Abstract

People may change their opinions as a consequence of interacting with others. In the literature, this phenomenon is expressed as opinion formation and has a wide range of applications, including predicting social movements, predicting political voting results, and marketing. The interactions could be face-to-face or via online social networks. The social opinion phases are categorized into consensus, majority, and non-majority. In this research, we study phase transitions due to interactions between connected people with various noise levels using agent-based modeling and a computational social science approach. Two essential factors affect opinion formations: the opinion formation model and the network topology. We assumed the social impact model of opinion formation, a discrete binary opinion model, appropriate for both face-to-face and online interactions for opinion formation.
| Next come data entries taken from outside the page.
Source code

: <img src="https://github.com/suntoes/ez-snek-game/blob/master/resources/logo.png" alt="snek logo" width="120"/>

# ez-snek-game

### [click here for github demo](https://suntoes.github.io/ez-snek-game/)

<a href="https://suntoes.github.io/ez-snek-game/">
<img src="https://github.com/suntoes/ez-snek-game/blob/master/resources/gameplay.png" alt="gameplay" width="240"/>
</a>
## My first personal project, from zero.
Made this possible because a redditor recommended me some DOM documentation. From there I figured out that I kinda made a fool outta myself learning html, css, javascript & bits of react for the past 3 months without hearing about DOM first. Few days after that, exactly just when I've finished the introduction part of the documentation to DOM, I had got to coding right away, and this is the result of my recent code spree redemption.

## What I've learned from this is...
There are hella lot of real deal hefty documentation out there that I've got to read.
For the network topology, scale-free networks have been widely used in many studies to model real social networks, while recent studies have revealed that most social networks fit log-normal distributions, which we considered in this study. Therefore, the main contribution of this study is to consider the log-normal distribution network topology in phase transitions in the social impact model of opinion formation. The results reveal that two parameters affect the phase transition: noise level and segregation. A non-majority phase happens in equilibrium in high enough noise level, regardless of the network topology, and a majority phase happens in equilibrium in lower noise levels. However, the segregation, which depends on the network topology, affects opinion groups’ population. A comparison with the scale-free network topology shows that in the scale-free network, which have a more segregated topology, resistance of segregated opinion groups against opinion change causes a slightly different phase transition at low noise levels. EI (External-Internal) index has been used to measure segregations, which is based on the difference between between-group (External) links and within-group (Internal) links.

Highlights

  • Analytical sociology has emerged as an approach for understanding the social world, concerning important social facts such as network structures, patterns of residential segregation, typical beliefs, cultural tastes, and common ways of acting [1]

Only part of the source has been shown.